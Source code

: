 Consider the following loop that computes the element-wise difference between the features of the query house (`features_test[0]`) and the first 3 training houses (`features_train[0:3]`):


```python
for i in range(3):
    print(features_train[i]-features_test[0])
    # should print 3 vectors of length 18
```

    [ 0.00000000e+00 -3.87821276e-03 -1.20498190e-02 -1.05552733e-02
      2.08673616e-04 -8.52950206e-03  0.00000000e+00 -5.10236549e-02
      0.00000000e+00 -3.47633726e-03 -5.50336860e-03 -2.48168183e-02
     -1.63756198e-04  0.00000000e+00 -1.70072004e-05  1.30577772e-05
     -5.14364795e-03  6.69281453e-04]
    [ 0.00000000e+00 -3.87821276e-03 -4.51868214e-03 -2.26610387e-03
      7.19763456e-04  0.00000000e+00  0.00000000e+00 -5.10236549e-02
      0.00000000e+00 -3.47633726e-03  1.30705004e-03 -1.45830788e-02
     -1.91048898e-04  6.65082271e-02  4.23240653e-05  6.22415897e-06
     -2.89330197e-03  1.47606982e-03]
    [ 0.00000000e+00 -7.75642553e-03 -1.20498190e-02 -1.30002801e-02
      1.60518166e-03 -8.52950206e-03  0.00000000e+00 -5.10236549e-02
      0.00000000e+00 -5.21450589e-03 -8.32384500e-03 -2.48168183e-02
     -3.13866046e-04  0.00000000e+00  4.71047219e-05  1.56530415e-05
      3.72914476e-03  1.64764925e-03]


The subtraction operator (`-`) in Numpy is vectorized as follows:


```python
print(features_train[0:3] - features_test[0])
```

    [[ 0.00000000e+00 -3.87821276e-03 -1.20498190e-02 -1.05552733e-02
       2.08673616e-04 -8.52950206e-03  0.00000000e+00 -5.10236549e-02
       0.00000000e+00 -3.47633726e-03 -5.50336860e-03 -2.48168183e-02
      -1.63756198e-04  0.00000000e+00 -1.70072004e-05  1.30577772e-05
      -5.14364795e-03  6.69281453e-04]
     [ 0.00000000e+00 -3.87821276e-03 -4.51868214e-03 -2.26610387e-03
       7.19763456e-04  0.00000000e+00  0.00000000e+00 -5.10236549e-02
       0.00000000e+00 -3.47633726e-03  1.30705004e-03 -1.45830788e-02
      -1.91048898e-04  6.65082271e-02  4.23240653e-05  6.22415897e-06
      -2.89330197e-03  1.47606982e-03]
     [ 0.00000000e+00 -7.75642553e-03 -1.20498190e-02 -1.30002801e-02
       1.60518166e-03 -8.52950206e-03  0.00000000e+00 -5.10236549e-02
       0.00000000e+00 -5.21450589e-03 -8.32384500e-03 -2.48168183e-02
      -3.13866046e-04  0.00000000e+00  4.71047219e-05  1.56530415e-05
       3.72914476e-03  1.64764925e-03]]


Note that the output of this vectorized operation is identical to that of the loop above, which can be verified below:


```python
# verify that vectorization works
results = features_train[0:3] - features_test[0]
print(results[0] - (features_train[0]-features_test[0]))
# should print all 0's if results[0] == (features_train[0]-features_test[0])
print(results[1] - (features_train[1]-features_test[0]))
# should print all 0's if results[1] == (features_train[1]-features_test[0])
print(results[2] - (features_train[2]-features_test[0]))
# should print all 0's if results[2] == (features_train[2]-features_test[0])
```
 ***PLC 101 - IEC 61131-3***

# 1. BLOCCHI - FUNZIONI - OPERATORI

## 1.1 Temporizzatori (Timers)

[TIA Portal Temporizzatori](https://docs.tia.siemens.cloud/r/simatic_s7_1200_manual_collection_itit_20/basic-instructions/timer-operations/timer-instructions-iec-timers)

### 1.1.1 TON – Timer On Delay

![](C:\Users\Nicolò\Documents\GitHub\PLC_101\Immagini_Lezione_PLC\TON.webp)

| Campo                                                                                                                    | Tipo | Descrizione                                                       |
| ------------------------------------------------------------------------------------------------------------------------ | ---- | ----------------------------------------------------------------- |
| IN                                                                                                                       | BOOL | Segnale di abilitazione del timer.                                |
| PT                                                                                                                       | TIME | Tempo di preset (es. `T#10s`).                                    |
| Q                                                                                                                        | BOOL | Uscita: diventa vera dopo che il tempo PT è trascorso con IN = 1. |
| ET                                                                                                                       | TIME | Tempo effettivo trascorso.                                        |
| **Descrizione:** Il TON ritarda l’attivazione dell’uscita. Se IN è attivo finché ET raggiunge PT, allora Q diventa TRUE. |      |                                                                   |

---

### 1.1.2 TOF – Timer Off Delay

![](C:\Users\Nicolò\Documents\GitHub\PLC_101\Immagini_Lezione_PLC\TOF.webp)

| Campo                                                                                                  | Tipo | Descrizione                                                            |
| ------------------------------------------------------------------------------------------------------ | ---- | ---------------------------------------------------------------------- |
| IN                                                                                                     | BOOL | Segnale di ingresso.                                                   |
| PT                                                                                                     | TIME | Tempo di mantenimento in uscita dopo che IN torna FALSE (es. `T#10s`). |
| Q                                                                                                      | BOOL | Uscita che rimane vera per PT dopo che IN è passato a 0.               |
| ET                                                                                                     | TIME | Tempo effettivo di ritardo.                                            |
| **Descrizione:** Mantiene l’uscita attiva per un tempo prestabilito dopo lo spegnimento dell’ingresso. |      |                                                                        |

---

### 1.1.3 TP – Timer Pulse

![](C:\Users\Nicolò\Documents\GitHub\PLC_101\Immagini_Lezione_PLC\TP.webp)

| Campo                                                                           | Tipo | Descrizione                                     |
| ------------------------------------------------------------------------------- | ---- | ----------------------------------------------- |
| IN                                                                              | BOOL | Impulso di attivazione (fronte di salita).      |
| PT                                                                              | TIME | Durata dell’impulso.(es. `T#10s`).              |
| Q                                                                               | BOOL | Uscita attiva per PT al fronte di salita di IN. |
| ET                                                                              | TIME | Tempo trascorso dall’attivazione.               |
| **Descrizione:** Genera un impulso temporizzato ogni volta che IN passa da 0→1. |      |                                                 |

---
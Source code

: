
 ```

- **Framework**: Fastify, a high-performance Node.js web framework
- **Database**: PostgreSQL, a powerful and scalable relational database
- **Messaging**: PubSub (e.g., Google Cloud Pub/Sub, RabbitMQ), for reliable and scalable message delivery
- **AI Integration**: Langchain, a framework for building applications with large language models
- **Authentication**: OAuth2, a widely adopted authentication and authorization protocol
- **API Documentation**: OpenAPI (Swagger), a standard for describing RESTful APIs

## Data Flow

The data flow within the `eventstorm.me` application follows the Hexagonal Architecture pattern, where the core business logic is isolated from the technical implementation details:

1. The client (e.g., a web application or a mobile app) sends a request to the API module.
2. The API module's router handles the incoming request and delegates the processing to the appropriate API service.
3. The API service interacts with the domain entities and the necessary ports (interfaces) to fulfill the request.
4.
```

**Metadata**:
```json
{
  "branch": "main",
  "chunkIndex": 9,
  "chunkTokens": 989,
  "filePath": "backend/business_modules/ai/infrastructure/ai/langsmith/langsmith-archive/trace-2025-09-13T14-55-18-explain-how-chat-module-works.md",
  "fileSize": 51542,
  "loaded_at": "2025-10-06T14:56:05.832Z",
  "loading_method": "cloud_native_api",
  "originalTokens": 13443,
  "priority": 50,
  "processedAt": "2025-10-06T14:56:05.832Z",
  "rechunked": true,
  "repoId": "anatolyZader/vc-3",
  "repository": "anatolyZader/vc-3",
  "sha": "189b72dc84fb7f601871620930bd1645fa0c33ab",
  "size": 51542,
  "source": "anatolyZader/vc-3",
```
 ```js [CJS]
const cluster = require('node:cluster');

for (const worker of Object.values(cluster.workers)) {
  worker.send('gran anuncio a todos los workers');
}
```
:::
━━━━━━━━
WHAT NEEDS TO BE DONE: Starting at the first entry and ending at the last, reproduce each one exactly.

RESPONSE:
Source code

: Consider the following loop that computes the element-wise difference between the features of the query house (`features_test[0]`) and the first 3 training houses (`features_train[0:3]`):


```python
for i in range(3):
    print(features_train[i]-features_test[0])
    # should print 3 vectors of length 18
```

    [ 0.00000000e+00 -3.87821276e-03 -1.20498190e-02 -1.05552733e-02
      2.08673616e-04 -8.52950206e-03  0.00000000e+00 -5.10236549e-02
      0.00000000e+00 -3.47633726e-03 -5.50336860e-03 -2.48168183e-02
     -1.63756198e-04  0.00000000e+00 -1.70072004e-05  1.30577772e-05
     -5.14364795e-03  6.69281453e-04]
    [ 0.00000000e+00 -3.87821276e-03 -4.51868214e-03 -2.26610387e-03
      7.19763456e-04  0.00000000e+00  0.00000000e+00 -5.10236549e-02
      0.00000000e+00 -3.47633726e-03  1.30705004e-03 -1.45830788e-02
     -1.91048898e-04  6.65082271e-02  4.23240653e-05  6.22415897e-06
     -2.89330197e-03  1.47606982e-03]
    [ 0.00000000e+00 -7.75642553e-03 -1.20498190e-02 -1.30002801e-02
      1.60518166e-03 -8.52950206e-03  0.00000000e+00 -5.10236549e-02
      0.00000000e+00 -5.21450589e-03 -8.32384500e-03 -2.48168183e-02
     -3.13866046e-04  0.00000000e+00  4.71047219e-05  1.56530415e-05
      3.72914476e-03  1.64764925e-03]


The subtraction operator (`-`) in Numpy is vectorized as follows:


```python
print(features_train[0:3] - features_test[0])
```

    [[ 0.00000000e+00 -3.87821276e-03 -1.20498190e-02 -1.05552733e-02
       2.08673616e-04 -8.52950206e-03  0.00000000e+00 -5.10236549e-02
       0.00000000e+00 -3.47633726e-03 -5.50336860e-03 -2.48168183e-02
      -1.63756198e-04  0.00000000e+00 -1.70072004e-05  1.30577772e-05
      -5.14364795e-03  6.69281453e-04]
     [ 0.00000000e+00 -3.87821276e-03 -4.51868214e-03 -2.26610387e-03
       7.19763456e-04  0.00000000e+00  0.00000000e+00 -5.10236549e-02
       0.00000000e+00 -3.47633726e-03  1.30705004e-03 -1.45830788e-02
      -1.91048898e-04  6.65082271e-02  4.23240653e-05  6.22415897e-06
      -2.89330197e-03  1.47606982e-03]
     [ 0.00000000e+00 -7.75642553e-03 -1.20498190e-02 -1.30002801e-02
       1.60518166e-03 -8.52950206e-03  0.00000000e+00 -5.10236549e-02
       0.00000000e+00 -5.21450589e-03 -8.32384500e-03 -2.48168183e-02
      -3.13866046e-04  0.00000000e+00  4.71047219e-05  1.56530415e-05
       3.72914476e-03  1.64764925e-03]]


Note that the output of this vectorized operation is identical to that of the loop above, which can be verified below:


```python
# verify that vectorization works
results = features_train[0:3] - features_test[0]
print(results[0] - (features_train[0]-features_test[0]))
# should print all 0's if results[0] == (features_train[0]-features_test[0])
print(results[1] - (features_train[1]-features_test[0]))
# should print all 0's if results[1] == (features_train[1]-features_test[0])
print(results[2] - (features_train[2]-features_test[0]))
# should print all 0's if results[2] == (features_train[2]-features_test[0])
```
 ***PLC 101 - IEC 61131-3***

# 1. BLOCCHI - FUNZIONI - OPERATORI

## 1.1 Temporizzatori (Timers)

[TIA Portal Temporizzatori](https://docs.tia.siemens.cloud/r/simatic_s7_1200_manual_collection_itit_20/basic-instructions/timer-operations/timer-instructions-iec-timers)

### 1.1.1 TON – Timer On Delay

![](C:\Users\Nicolò\Documents\GitHub\PLC_101\Immagini_Lezione_PLC\TON.webp)

| Campo                                                                                                                    | Tipo | Descrizione                                                       |
| ------------------------------------------------------------------------------------------------------------------------ | ---- | ----------------------------------------------------------------- |
| IN                                                                                                                       | BOOL | Segnale di abilitazione del timer.                                |
| PT                                                                                                                       | TIME | Tempo di preset (es. `T#10s`).                                    |
| Q                                                                                                                        | BOOL | Uscita: diventa vera dopo che il tempo PT è trascorso con IN = 1. |
| ET                                                                                                                       | TIME | Tempo effettivo trascorso.                                        |
| **Descrizione:** Il TON ritarda l’attivazione dell’uscita. Se IN è attivo finché ET raggiunge PT, allora Q diventa TRUE. |      |                                                                   |

---

### 1.1.2 TOF – Timer Off Delay

![](C:\Users\Nicolò\Documents\GitHub\PLC_101\Immagini_Lezione_PLC\TOF.webp)

| Campo                                                                                                  | Tipo | Descrizione                                                            |
| ------------------------------------------------------------------------------------------------------ | ---- | ---------------------------------------------------------------------- |
| IN                                                                                                     | BOOL | Segnale di ingresso.                                                   |
| PT                                                                                                     | TIME | Tempo di mantenimento in uscita dopo che IN torna FALSE (es. `T#10s`). |
| Q                                                                                                      | BOOL | Uscita che rimane vera per PT dopo che IN è passato a 0.               |
| ET                                                                                                     | TIME | Tempo effettivo di ritardo.                                            |
| **Descrizione:** Mantiene l’uscita attiva per un tempo prestabilito dopo lo spegnimento dell’ingresso. |      |                                                                        |

---

### 1.1.3 TP – Timer Pulse

![](C:\Users\Nicolò\Documents\GitHub\PLC_101\Immagini_Lezione_PLC\TP.webp)

| Campo                                                                           | Tipo | Descrizione                                     |
| ------------------------------------------------------------------------------- | ---- | ----------------------------------------------- |
| IN                                                                              | BOOL | Impulso di attivazione (fronte di salita).      |
| PT                                                                              | TIME | Durata dell’impulso.(es. `T#10s`).              |
| Q                                                                               | BOOL | Uscita attiva per PT al fronte di salita di IN. |
| ET                                                                              | TIME | Tempo trascorso dall’attivazione.               |
| **Descrizione:** Genera un impulso temporizzato ogni volta che IN passa da 0→1. |      |                                                 |

---
Source code

:
 ```

- **Framework**: Fastify, a high-performance Node.js web framework
- **Database**: PostgreSQL, a powerful and scalable relational database
- **Messaging**: PubSub (e.g., Google Cloud Pub/Sub, RabbitMQ), for reliable and scalable message delivery
- **AI Integration**: Langchain, a framework for building applications with large language models
- **Authentication**: OAuth2, a widely adopted authentication and authorization protocol
- **API Documentation**: OpenAPI (Swagger), a standard for describing RESTful APIs

## Data Flow

The data flow within the `eventstorm.me` application follows the Hexagonal Architecture pattern, where the core business logic is isolated from the technical implementation details:

1. The client (e.g., a web application or a mobile app) sends a request to the API module.
2. The API module's router handles the incoming request and delegates the processing to the appropriate API service.
3. The API service interacts with the domain entities and the necessary ports (interfaces) to fulfill the request.
4.
```

**Metadata**:
```json
{
  "branch": "main",
  "chunkIndex": 9,
  "chunkTokens": 989,
  "filePath": "backend/business_modules/ai/infrastructure/ai/langsmith/langsmith-archive/trace-2025-09-13T14-55-18-explain-how-chat-module-works.md",
  "fileSize": 51542,
  "loaded_at": "2025-10-06T14:56:05.832Z",
  "loading_method": "cloud_native_api",
  "originalTokens": 13443,
  "priority": 50,
  "processedAt": "2025-10-06T14:56:05.832Z",
  "rechunked": true,
  "repoId": "anatolyZader/vc-3",
  "repository": "anatolyZader/vc-3",
  "sha": "189b72dc84fb7f601871620930bd1645fa0c33ab",
  "size": 51542,
  "source": "anatolyZader/vc-3",
```
 ```js [CJS]
const cluster = require('node:cluster');

for (const worker of Object.values(cluster.workers)) {
  worker.send('gran anuncio a todos los workers');
}
```
:::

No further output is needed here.